De “vier” op de omslag van het tijdschrift Halk için Kurtuluş op 2 mei 1998: “We vragen: Waar zijn Neslihan Uslu, Hasan Aydoğan, Metin Andaç en Mehmet Ali Mandal?”

Amnesty International en de VN-Mensenrechtencommissie 

De nabestaanden en advocaten van de vier vermiste personen hadden destijds veel gedaan om hun verblijfplaats te achterhalen. Naast de IHD werden ook Amnesty International en de VN-Mensenrechtencommissie actief – maar alle pogingen om duidelijkheid te krijgen over het lot van Neslihan Uslu, Metin Andaç, Hasan Aydoğan en Mehmet Ali Mandal waren niet succesvol. De Turkse autoriteiten ontkenden hen in hechtenis te hebben genomen.
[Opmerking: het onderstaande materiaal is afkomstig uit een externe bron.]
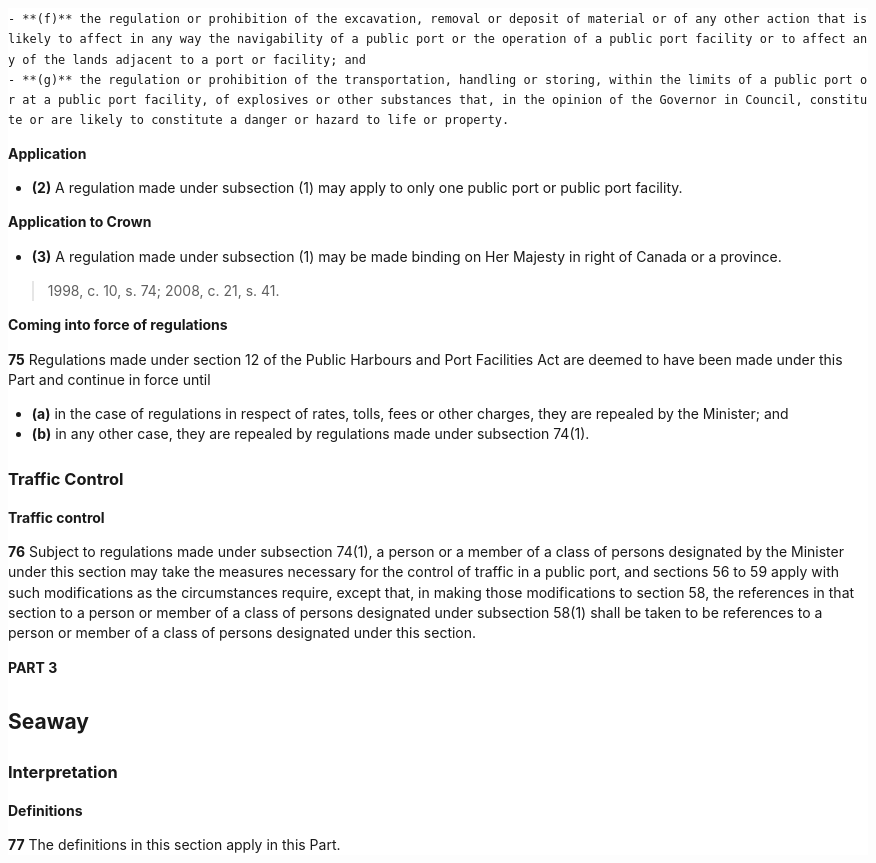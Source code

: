 	- **(f)** the regulation or prohibition of the excavation, removal or deposit of material or of any other action that is likely to affect in any way the navigability of a public port or the operation of a public port facility or to affect any of the lands adjacent to a port or facility; and
	- **(g)** the regulation or prohibition of the transportation, handling or storing, within the limits of a public port or at a public port facility, of explosives or other substances that, in the opinion of the Governor in Council, constitute or are likely to constitute a danger or hazard to life or property.

**Application**

- **(2)** A regulation made under subsection (1) may apply to only one public port or public port facility.

**Application to Crown**

- **(3)** A regulation made under subsection (1) may be made binding on Her Majesty in right of Canada or a province.
> 1998, c. 10, s. 74; 2008, c. 21, s. 41.





**Coming into force of regulations**

**75** Regulations made under section 12 of the Public Harbours and Port Facilities Act are deemed to have been made under this Part and continue in force until
- **(a)** in the case of regulations in respect of rates, tolls, fees or other charges, they are repealed by the Minister; and
- **(b)** in any other case, they are repealed by regulations made under subsection 74(1).




### Traffic Control



**Traffic control**

**76** Subject to regulations made under subsection 74(1), a person or a member of a class of persons designated by the Minister under this section may take the measures necessary for the control of traffic in a public port, and sections 56 to 59 apply with such modifications as the circumstances require, except that, in making those modifications to section 58, the references in that section to a person or member of a class of persons designated under subsection 58(1) shall be taken to be references to a person or member of a class of persons designated under this section.




**PART 3** 
## Seaway



### Interpretation



**Definitions**

**77** The definitions in this section apply in this Part.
Bekentenis: In een vissersboot gezet en de kotter opgeblazen

In juli 1999, meer dan een jaar na de verdwijning van de “Vier”, legde Turan Ünal, een inmiddels gearresteerd lid van de contraguerrilla JITEM, de informele inlichtingendienst van de Turkse militaire politie, een schokkende bekentenis af. Als lid van “Team 03” getuigde Ünal in de Çankırı-gevangenis in Ankara: “We hebben de vier gearresteerd en naar Foça gebracht. Daar werden ze verhoord en gemarteld in een gebouw ons [contraguerrilla] op het terrein van een militaire basis. Later onderwierpen we hun aan zware martelingen in een gebouw in het district Hatay. Eind april – we hadden hun armen en benen gebroken – hebben we hun met drugs bewusteloos gemaakt en in een vissersboot gestopt aan de kust van Seferihisar. Toen de boot op zee dreef, bliezen we hem op. We kozen voor Seferihisar omdat de bergen daar recht in zee aflopen. Het is ook een eenzaam gebied.”

Straffeloosheid duurt voort

Ondanks deze bekentenis werd het misdrijf niet bestraft door de Turkse rechterlijke macht. Niemand werd verantwoordelijk gehouden voor de moorden op Metin Andaç, Hasan Aydoğan, Mehmet Ali Mandal en Neslihan Uslu. “Er is een absolute onwil om staatsmoorden te onderzoeken en aan te pakken”, stelt de IHD in Izmir aan de kaak. En: “Deze praktijk van straffeloosheid voor misdaden begaan namens de heersers duurt tot op de dag van vandaag voort.”